Salió más deslenguado que un perico de arrabal
El prurito social que lleva a condenar la vulgaridad en el lenguaje cotidiano olvida el principio esencial de que el idioma español tiene su origen en la vulgarización del latín.
-¡Eres un lamebotas!
-¡No voy a aceptar estas mamadas!
-¡Cállate, pendejo!
De los debates en el Senado de México
Yo soy, y no es noticia, un hombre mal hablado.
En este país, un hombre mal hablado es aquel que no hace diferencia entre la forma en que se expresa en reuniones públicas y la que usa en círculos más íntimos, de sus seres cercanos. En otras palabras, es una persona vulgar, que usa para comunicarse los giros e inflexiones del vulgo, esto es, el pueblo. El prurito social que lleva a condenar la vulgaridad en el lenguaje cotidiano olvida el principio esencial de que el idioma español tiene su origen en la vulgarización del latín, como tantas otras lenguas.

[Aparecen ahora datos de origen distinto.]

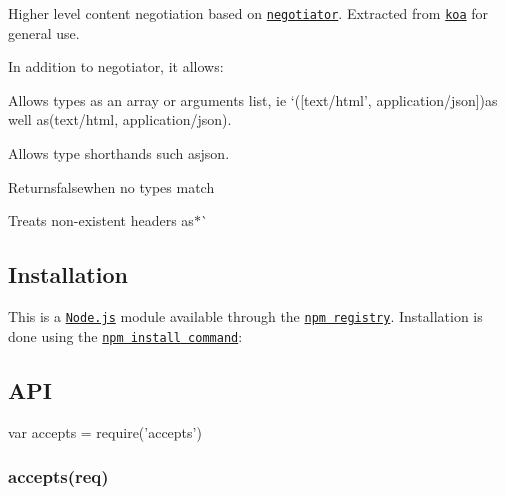 \href{https://npmjs.org/package/accepts}{\tt } \href{https://npmjs.org/package/accepts}{\tt } \href{https://nodejs.org/en/download/}{\tt } \href{https://travis-ci.org/jshttp/accepts}{\tt } \href{https://coveralls.io/r/jshttp/accepts}{\tt }

Higher level content negotiation based on \href{https://www.npmjs.com/package/negotiator}{\tt negotiator}. Extracted from \href{https://www.npmjs.com/package/koa}{\tt koa} for general use.

In addition to negotiator, it allows\+:


\begin{DoxyItemize}
\item Allows types as an array or arguments list, ie `(\mbox{[}\textquotesingle{}text/html', \textquotesingle{}application/json\textquotesingle{}\mbox{]}){\ttfamily  as well as}(\textquotesingle{}text/html\textquotesingle{}, \textquotesingle{}application/json\textquotesingle{}){\ttfamily .}
\item {\ttfamily Allows type shorthands such as}json{\ttfamily .}
\item {\ttfamily Returns}false{\ttfamily when no types match}
\item {\ttfamily Treats non-\/existent headers as}$\ast$\`{}
\end{DoxyItemize}

\subsection*{Installation}

This is a \href{https://nodejs.org/en/}{\tt Node.\+js} module available through the \href{https://www.npmjs.com/}{\tt npm registry}. Installation is done using the \href{https://docs.npmjs.com/getting-started/installing-npm-packages-locally}{\tt {\ttfamily npm install} command}\+:




\subsection*{A\+PI}


\begin{DoxyCode}
var accepts = require('accepts')
\end{DoxyCode}


\subsubsection*{accepts(req)}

Ayer escuché a Oribe Peralta, convertido por unos días en el ídolo de la afición futbolera, pero recién destronado apenas por Guillermo Ochoa, decir en transmisión nacional de la televisión que el resultado del partido tan esperado de México con Brasil en la Copa del Mundo, se debía a que le habían echado muchos huevos. Dos minutos después,Miguel Herrera, el entrenador de la Selección Mexicana de Futbol, confesó ante las mismas cámaras que al entrar al vestidor de sus muchachos lo primero que les iba a decir era “¡Esos son huevos, cabrones!”.
Tengo la ligera sospecha de que esta sociedad necesita reconsiderar lo que califica como habla correcta y mal hablar. Todos sabemos que, en estricto sentido, la diferencia radica solamente en el ámbito en el cual hacemos uso de nuestro idioma. Todos nosotros hemos escuchado furtivamente conversaciones de nuestras dignas damas cuando piensan que no las escucha nadie más que sus amigas, y el florido lenguaje que usan sería calificado en tiempos muy lejanos como de carretonero.

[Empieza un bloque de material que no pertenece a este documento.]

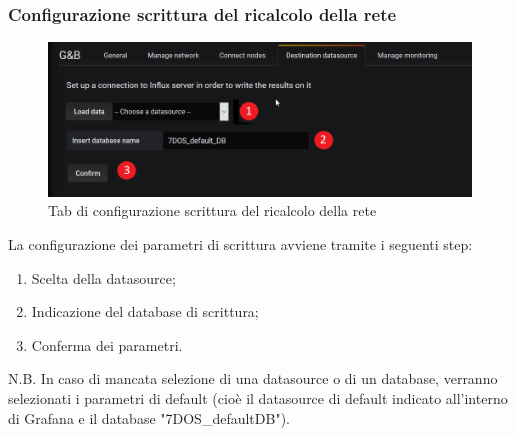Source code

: \subsubsection{Configurazione scrittura del ricalcolo della rete}
\begin{figure} [H]
	\centering
	\includegraphics[scale=0.55]{Img/setds} 
	\caption{Tab di configurazione scrittura del ricalcolo della rete} \label{} 
\end{figure} 
La configurazione dei parametri di scrittura avviene tramite i seguenti step:
\begin{enumerate}
	\item Scelta della datasource;
	\item Indicazione del database di scrittura;
	\item Conferma dei parametri.
\end{enumerate}

N.B. In caso di mancata selezione di una datasource o di un database, verranno selezionati i parametri di default (cioè il datasource di default indicato all'interno di Grafana e il database "7DOS\_defaultDB").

“Que eso no se dice, que eso no se toca”, canta Joan Manuel Serrat sobre las limitaciones que se imponen al niño para que deje de jugar con la pelota. Es evidente que todos los que fuimos niños dijimos todo lo que queríamos decir y tocamos todo aquello que nos llegó a las manos. Afortunadamente.
A diferencia de las cejas de mi estimado compañero don Pascal Beltrán del Río, director editorial del diario Excélsior, las mías no se arquean ante el desempeño verbal de los senadores mexicanos. Primero, porque un breve ejercicio de la memoria nos puede evocar no sólo imágenes de legisladores en trusa, obsequiándose un receptor de televisión o poniéndose en la cabeza una máscara de cerdo, por citar ejemplos recientes.
El asunto es que no les pagamos a diputados y senadores por darnos lecciones del bien decir. En teoría, les hemos entregado con entusiasmo ciudadano la representación de nuestros intereses y voluntades. En estos momentos deben estar, supuestamente, empeñados en diseñar leyes regulatorias de una importante reforma constitucional, de manera que los recursos de nuestro subsuelo beneficien a los mexicanos todos.